Minggu, 01 Juni 2014

Sepotong Cerita dari Ibukota

Berdasarkan surat perintah tugas yang saya terima, kali ini mengemban tugas yang berbeda dari biasanya keluar masuk desa dan hutan. Saya berkesempatan untuk menyambangi lagi Bogor, kota yang (dulu) saya anggap rumah kedua dan Ibukota Jakarta yang (dulu) saya datangi tiap minggu pada periode tahun 2004-2007. Saya masih beruntung kali ini, sama seperti tahun 2013, masih ada teman satu angkatan yang tinggal sendiri dan bisa ditumpangi. Walhasil, sampai masa tugas saya selesai, saya membuat dia sedikit repot. 

Apa yang ingin saya ceritakan di sini bukan tentang tugas yang saya emban, tapi cerita yang saya dapat ketika bertemu kembali dengan rekan-rekan satu kelas sewaktu menuntut ilmu di IPB dulu.
Sekarang, mereka sudah menjalani periode hidup yang berbeda, bekerja sembari menghidupi anak istri. Menempuh macetnya rute dari Bogor ke Jakarta, yang bagi saya, bisa menambah tingkat stress dalam hidup. Bayangkan saja, saya yang terbiasa menempuh perjalanan ke kantor dalam waktu hanya 15 menit, ketika ada di Bogor, untuk ke Baplan yang cuma berjarak kurang lebih 15km, saya membutuhkan waktu lebih dari satu jam. Gila. 

Pun begitu ceritanya ketika saya akan ke Jakarta, mulai dari keluar gerbang perumahan teman saya. Langsung dihadapkan dengan kemacetan dan polusi yang membuat sesak nafas. Edan.

Kepadatan lalu lintas begitu cepat berubah, dari semasa saya dulu kuliah di Bogor, hari ini membuat saya berpikir kembali untuk melanjutkan kuliah di sana.

Kembali ke rekan-rekan semasa kuliah dulu, sekarang mereka dihadapkan dengan tuntutan untuk memenuhi sandang, pangan dan papan dengan biaya yang lebih besar daripada kehidupan saya di kota kecil. Untuk membeli rumah type 36 (saja). Mereka harus mengeluarkan total uang lebih dari 300juta-walaupun bisa lakukan dengan cara mencicil. Tapi tetap bagi saya yang hidup di kota dengan total uang yang sama bisa membangun rumah 3x lebih besar, merupakan hal yang membuat saya bersyukur bisa kembali ke kampung halaman dan bekerja dengan peluang hidup jauh lebih layak. Minimal, tidak terlalu pusing untuk memikirkan bagaimana membali rumah dan yang paling penting, tidak tua di jalan. Ha ha ha ha ha.

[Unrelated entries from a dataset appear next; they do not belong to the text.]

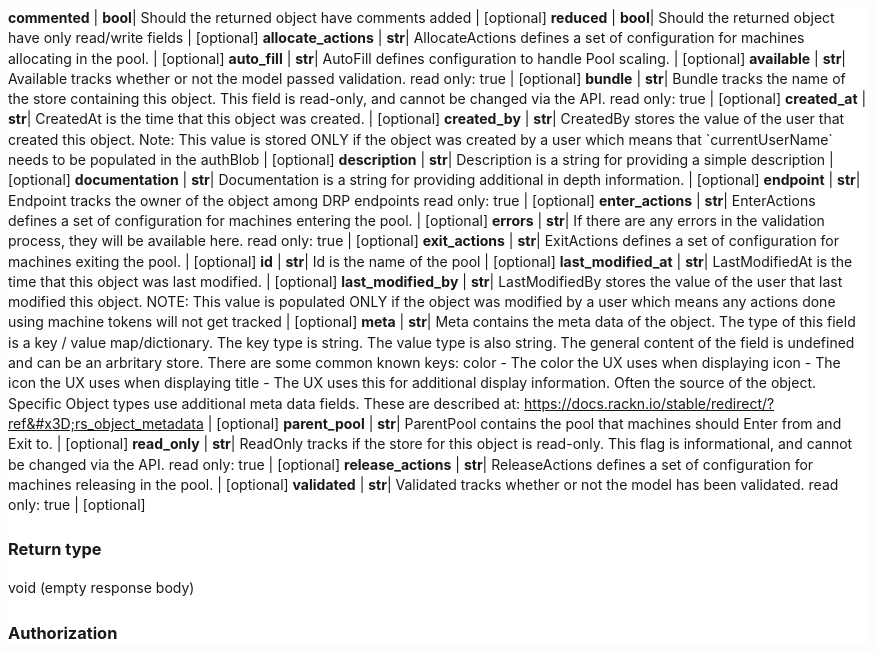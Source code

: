  **commented** | **bool**| Should the returned object have comments added | [optional] 
 **reduced** | **bool**| Should the returned object have only read/write fields | [optional] 
 **allocate_actions** | **str**| AllocateActions defines a set of configuration for machines allocating in the pool. | [optional] 
 **auto_fill** | **str**| AutoFill defines configuration to handle Pool scaling. | [optional] 
 **available** | **str**| Available tracks whether or not the model passed validation. read only: true | [optional] 
 **bundle** | **str**| Bundle tracks the name of the store containing this object. This field is read-only, and cannot be changed via the API.  read only: true | [optional] 
 **created_at** | **str**| CreatedAt is the time that this object was created. | [optional] 
 **created_by** | **str**| CreatedBy stores the value of the user that created this object. Note: This value is stored ONLY if the object was created by a user which means that &#x60;currentUserName&#x60; needs to be populated in the authBlob | [optional] 
 **description** | **str**| Description is a string for providing a simple description | [optional] 
 **documentation** | **str**| Documentation is a string for providing additional in depth information. | [optional] 
 **endpoint** | **str**| Endpoint tracks the owner of the object among DRP endpoints read only: true | [optional] 
 **enter_actions** | **str**| EnterActions defines a set of configuration for machines entering the pool. | [optional] 
 **errors** | **str**| If there are any errors in the validation process, they will be available here. read only: true | [optional] 
 **exit_actions** | **str**| ExitActions defines a set of configuration for machines exiting the pool. | [optional] 
 **id** | **str**| Id is the name of the pool | [optional] 
 **last_modified_at** | **str**| LastModifiedAt is the time that this object was last modified. | [optional] 
 **last_modified_by** | **str**| LastModifiedBy stores the value of the user that last modified this object. NOTE: This value is populated ONLY if the object was modified by a user which means any actions done using machine tokens will not get tracked | [optional] 
 **meta** | **str**| Meta contains the meta data of the object.  The type of this field is a key / value map/dictionary. The key type is string. The value type is also string.  The general content of the field is undefined and can be an arbritary store. There are some common known keys:  color - The color the UX uses when displaying icon - The icon the UX uses when displaying title - The UX uses this for additional display information.  Often the source of the object.  Specific Object types use additional meta data fields.  These are described at: https://docs.rackn.io/stable/redirect/?ref&#x3D;rs_object_metadata | [optional] 
 **parent_pool** | **str**| ParentPool contains the pool that machines should Enter from and Exit to. | [optional] 
 **read_only** | **str**| ReadOnly tracks if the store for this object is read-only. This flag is informational, and cannot be changed via the API.  read only: true | [optional] 
 **release_actions** | **str**| ReleaseActions defines a set of configuration for machines releasing in the pool. | [optional] 
 **validated** | **str**| Validated tracks whether or not the model has been validated. read only: true | [optional] 

### Return type

void (empty response body)

### Authorization
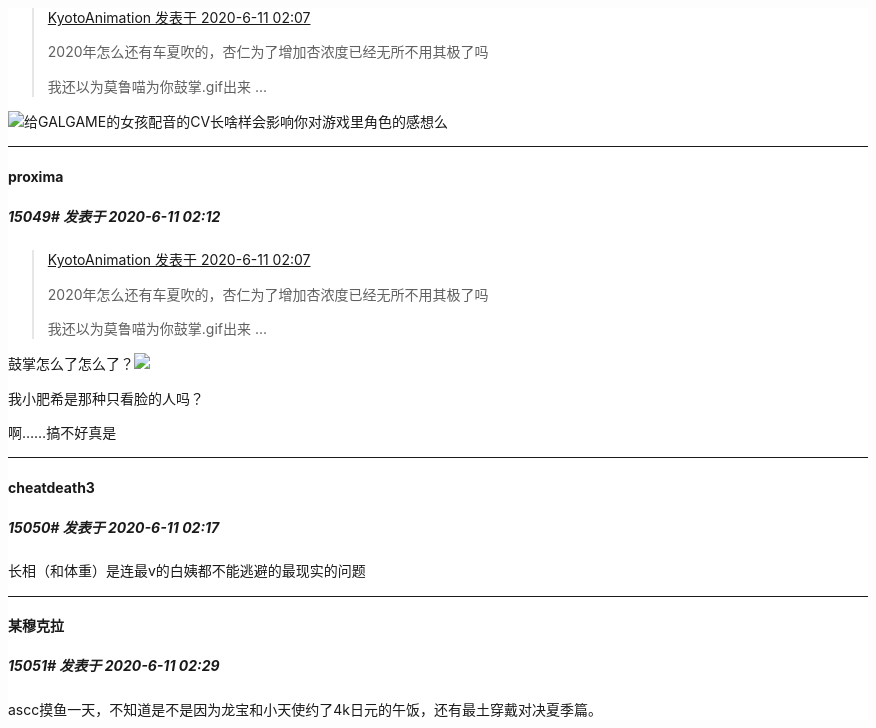 

<blockquote><a href="httphttps://bbs.saraba1st.com/2b/forum.php?mod=redirect&amp;goto=findpost&amp;pid=47757488&amp;ptid=1938145" target="_blank">KyotoAnimation 发表于 2020-6-11 02:07</a>

2020年怎么还有车夏吹的，杏仁为了增加杏浓度已经无所不用其极了吗

我还以为莫鲁喵为你鼓掌.gif出来 ...</blockquote>
<img src="https://static.saraba1st.com/image/smiley/face2017/193.png" referrerpolicy="no-referrer">给GALGAME的女孩配音的CV长啥样会影响你对游戏里角色的感想么







-----

####  proxima  
##### 15049#       发表于 2020-6-11 02:12



<blockquote><a href="httphttps://bbs.saraba1st.com/2b/forum.php?mod=redirect&amp;goto=findpost&amp;pid=47757488&amp;ptid=1938145" target="_blank">KyotoAnimation 发表于 2020-6-11 02:07</a>

2020年怎么还有车夏吹的，杏仁为了增加杏浓度已经无所不用其极了吗

我还以为莫鲁喵为你鼓掌.gif出来 ...</blockquote>
鼓掌怎么了怎么了？<img src="https://static.saraba1st.com/image/smiley/face2017/127.png" referrerpolicy="no-referrer">

我小肥希是那种只看脸的人吗？

啊……搞不好真是







-----

####  cheatdeath3  
##### 15050#       发表于 2020-6-11 02:17




长相（和体重）是连最v的白姨都不能逃避的最现实的问题







-----

####  某穆克拉  
##### 15051#       发表于 2020-6-11 02:29




ascc摸鱼一天，不知道是不是因为龙宝和小天使约了4k日元的午饭，还有最土穿戴对决夏季篇。
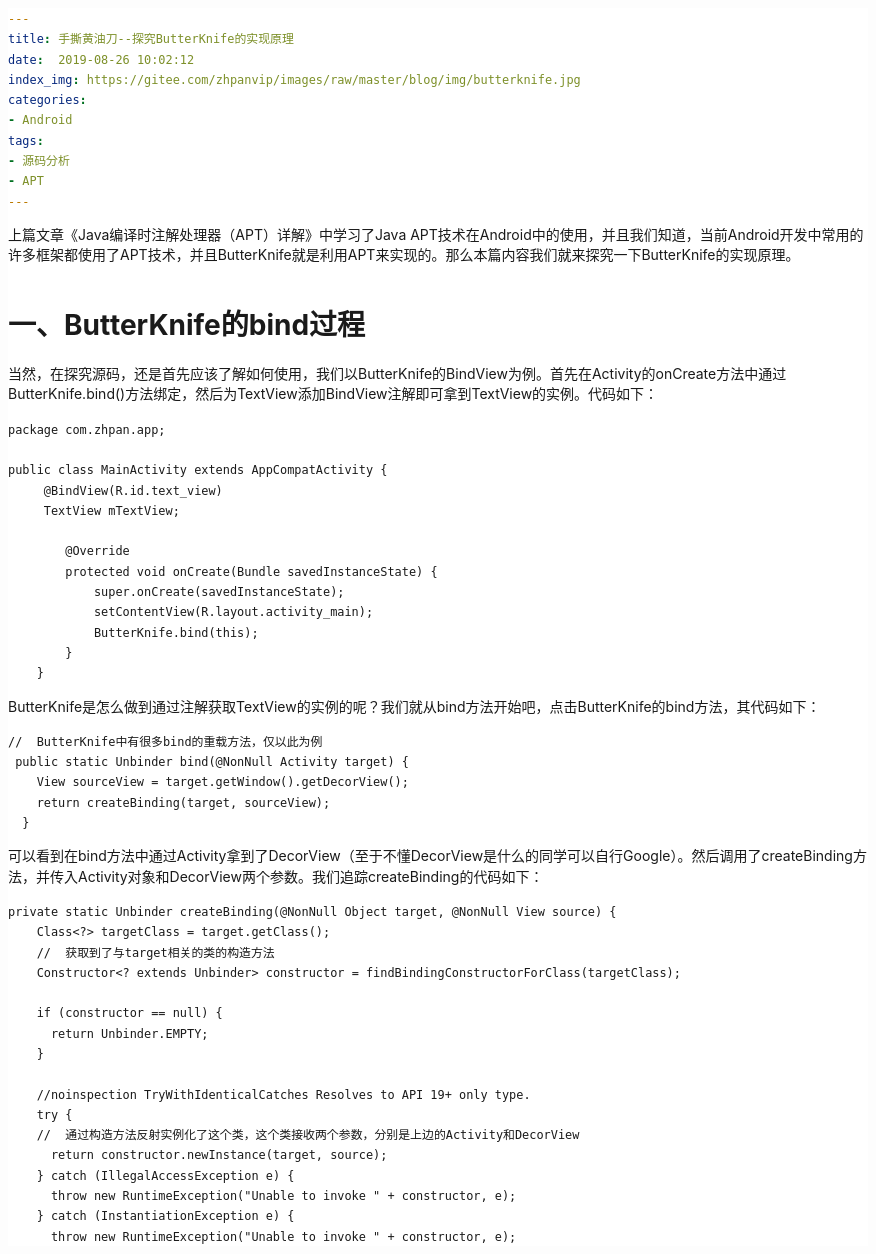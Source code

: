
 ```yaml
---
title: 手撕黄油刀--探究ButterKnife的实现原理
date:  2019-08-26 10:02:12
index_img: https://gitee.com/zhpanvip/images/raw/master/blog/img/butterknife.jpg
categories:
- Android
tags: 
- 源码分析
- APT
---
```

上篇文章《Java编译时注解处理器（APT）详解》中学习了Java APT技术在Android中的使用，并且我们知道，当前Android开发中常用的许多框架都使用了APT技术，并且ButterKnife就是利用APT来实现的。那么本篇内容我们就来探究一下ButterKnife的实现原理。

# 一、ButterKnife的bind过程

当然，在探究源码，还是首先应该了解如何使用，我们以ButterKnife的BindView为例。首先在Activity的onCreate方法中通过ButterKnife.bind()方法绑定，然后为TextView添加BindView注解即可拿到TextView的实例。代码如下：

```
package com.zhpan.app;

public class MainActivity extends AppCompatActivity {
	 @BindView(R.id.text_view)
	 TextView mTextView;
	
	    @Override
	    protected void onCreate(Bundle savedInstanceState) {
	        super.onCreate(savedInstanceState);
	        setContentView(R.layout.activity_main);
	        ButterKnife.bind(this);
	    }
    }
```
ButterKnife是怎么做到通过注解获取TextView的实例的呢？我们就从bind方法开始吧，点击ButterKnife的bind方法，其代码如下：

```
//	ButterKnife中有很多bind的重载方法，仅以此为例
 public static Unbinder bind(@NonNull Activity target) {
    View sourceView = target.getWindow().getDecorView();
    return createBinding(target, sourceView);
  }
```
可以看到在bind方法中通过Activity拿到了DecorView（至于不懂DecorView是什么的同学可以自行Google）。然后调用了createBinding方法，并传入Activity对象和DecorView两个参数。我们追踪createBinding的代码如下：

```
private static Unbinder createBinding(@NonNull Object target, @NonNull View source) {
    Class<?> targetClass = target.getClass();
    //	获取到了与target相关的类的构造方法
    Constructor<? extends Unbinder> constructor = findBindingConstructorForClass(targetClass);

    if (constructor == null) {
      return Unbinder.EMPTY;
    }

    //noinspection TryWithIdenticalCatches Resolves to API 19+ only type.
    try {
    //	通过构造方法反射实例化了这个类，这个类接收两个参数，分别是上边的Activity和DecorView
      return constructor.newInstance(target, source);
    } catch (IllegalAccessException e) {
      throw new RuntimeException("Unable to invoke " + constructor, e);
    } catch (InstantiationException e) {
      throw new RuntimeException("Unable to invoke " + constructor, e);
```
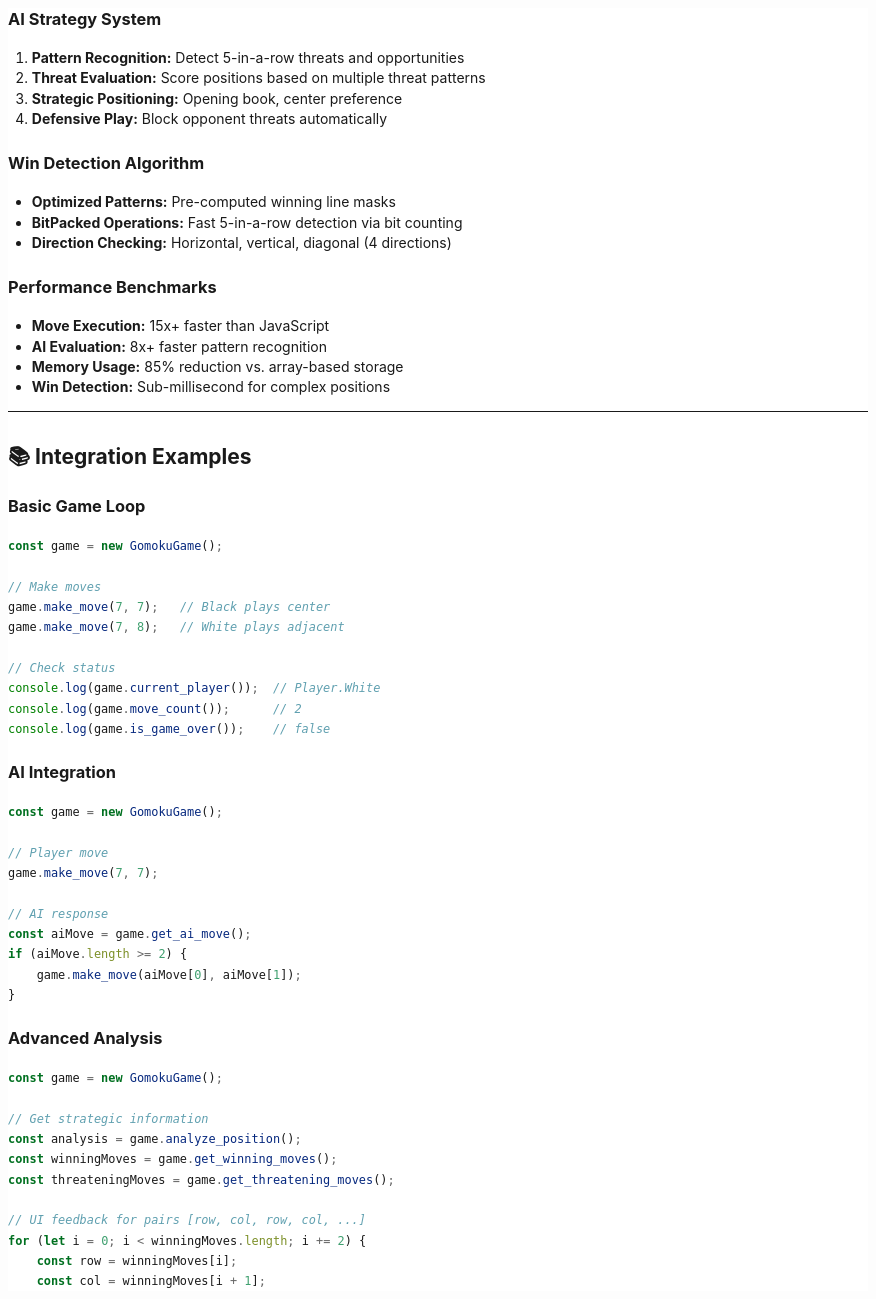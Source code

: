 ### **AI Strategy System**
1. **Pattern Recognition:** Detect 5-in-a-row threats and opportunities
2. **Threat Evaluation:** Score positions based on multiple threat patterns
3. **Strategic Positioning:** Opening book, center preference
4. **Defensive Play:** Block opponent threats automatically

### **Win Detection Algorithm**
- **Optimized Patterns:** Pre-computed winning line masks
- **BitPacked Operations:** Fast 5-in-a-row detection via bit counting
- **Direction Checking:** Horizontal, vertical, diagonal (4 directions)

### **Performance Benchmarks**
- **Move Execution:** 15x+ faster than JavaScript
- **AI Evaluation:** 8x+ faster pattern recognition
- **Memory Usage:** 85% reduction vs. array-based storage
- **Win Detection:** Sub-millisecond for complex positions

---

## 📚 Integration Examples

### **Basic Game Loop**
```javascript
const game = new GomokuGame();

// Make moves
game.make_move(7, 7);   // Black plays center
game.make_move(7, 8);   // White plays adjacent

// Check status
console.log(game.current_player());  // Player.White
console.log(game.move_count());      // 2
console.log(game.is_game_over());    // false
```

### **AI Integration**
```javascript
const game = new GomokuGame();

// Player move
game.make_move(7, 7);

// AI response
const aiMove = game.get_ai_move();
if (aiMove.length >= 2) {
    game.make_move(aiMove[0], aiMove[1]);
}
```

### **Advanced Analysis**
```javascript
const game = new GomokuGame();

// Get strategic information
const analysis = game.analyze_position();
const winningMoves = game.get_winning_moves();
const threateningMoves = game.get_threatening_moves();

// UI feedback for pairs [row, col, row, col, ...]
for (let i = 0; i < winningMoves.length; i += 2) {
    const row = winningMoves[i];
    const col = winningMoves[i + 1];
```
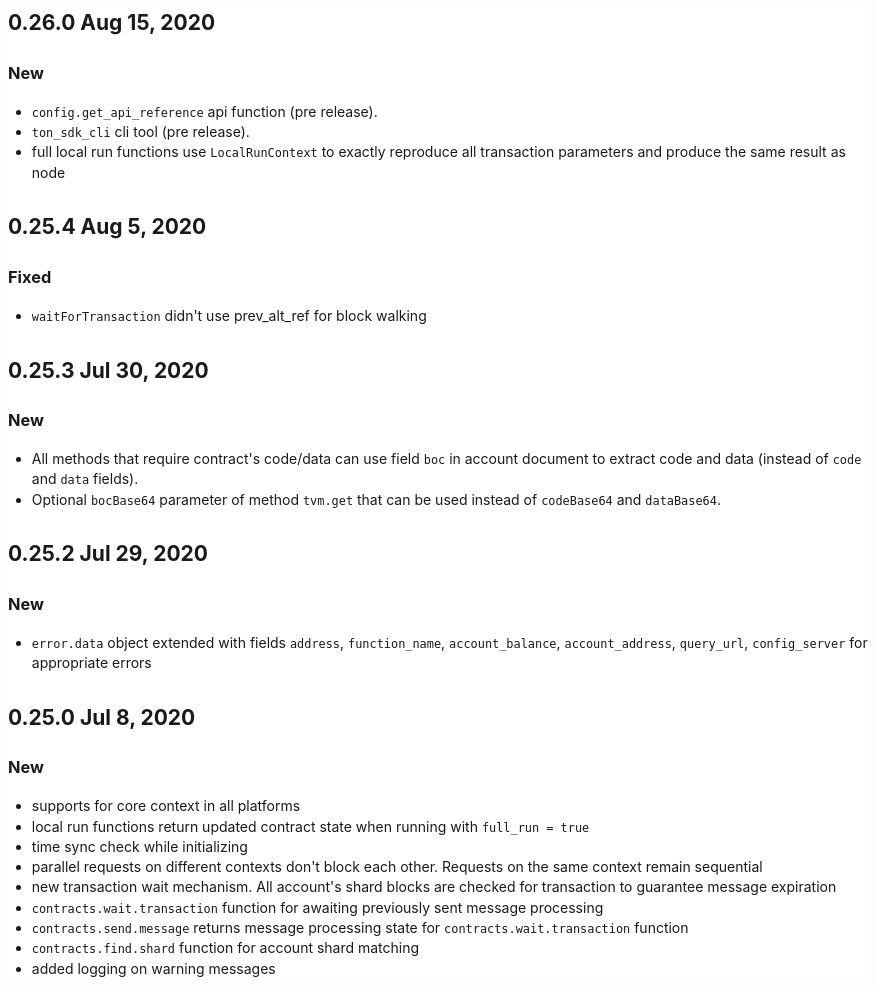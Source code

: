 
## 0.26.0 Aug 15, 2020

### New

- `config.get_api_reference` api function (pre release).
- `ton_sdk_cli` cli tool (pre release).
- full local run functions use `LocalRunContext` to exactly reproduce all transaction parameters and
  produce the same result as node

## 0.25.4 Aug 5, 2020

### Fixed

- `waitForTransaction` didn't use prev_alt_ref for block walking

## 0.25.3 Jul 30, 2020

### New

- All methods that require contract's code/data can use field `boc`
  in account document to extract code and data
  (instead of `code` and `data` fields).
- Optional `bocBase64` parameter of method `tvm.get` that can be used
  instead of `codeBase64` and `dataBase64`.

## 0.25.2 Jul 29, 2020

### New

- `error.data` object extended with fields `address`, `function_name`, `account_balance`,
  `account_address`, `query_url`, `config_server` for appropriate errors

## 0.25.0 Jul 8, 2020

### New

- supports for core context in all platforms
- local run functions return updated contract state when running with `full_run = true`
- time sync check while initializing
- parallel requests on different contexts don't block each other. Requests on the same context
  remain sequential
- new transaction wait mechanism. All account's shard blocks are checked for transaction to
  guarantee message expiration
- `contracts.wait.transaction` function for awaiting previously sent message processing
- `contracts.send.message` returns message processing state for `contracts.wait.transaction`
  function
- `contracts.find.shard` function for account shard matching
- added logging on warning messages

Jujur, saya salut dengan ketangguhan rekan-rekan saya yang bekerja di Ibukota Jakarta. Dengan beban yang begitu besar, mereka mampu menjalaninya dengan optimis. Walaupun memang, beban berat tidak serta merta bisa disembunyikan baik dari raut maupun sikap mereka yang sudah jauh berbeda ketika masa kuliah dulu.

Oh ya, saya sejujurnya bingung, tiap kali ke Bogor, saya selalu mendapat kesempatan untuk kembali mengenang kembali masa-masa awal masuk ke Fakultas melalui moment Bina Corps Rimbawan (BCR), walaupun sudah dengan status yang berbeda. Saya kali ini berkesempatan untuk duduk di depan para panitia BCR dan dapat berbagi cerita tentang bagaimana seharusnya seorang Rimbawan mengusung misi pelestarian hutan beserta ekosistemnya, maupun pemanfaatan potensi yang ada melalui cara-cara yang lebih bijak. Serta juga sedikit mengubah pola mendidik kharakter para rimbawan muda yang biasanya melalui cara-cara yang sedikit menjurus keras ke cara-cara yang lebih untuk melatih dan membangun kesadaran mereka untuk mempu menjalin kerjasama/networking yang jauh lebih penting daripada "ditakuti oleh junior" ataupun harus kompak, tapi malah cuma kompak dalam tekanan saja. Saya bersyukur untuk kesempatan yang saya terima kali ini. 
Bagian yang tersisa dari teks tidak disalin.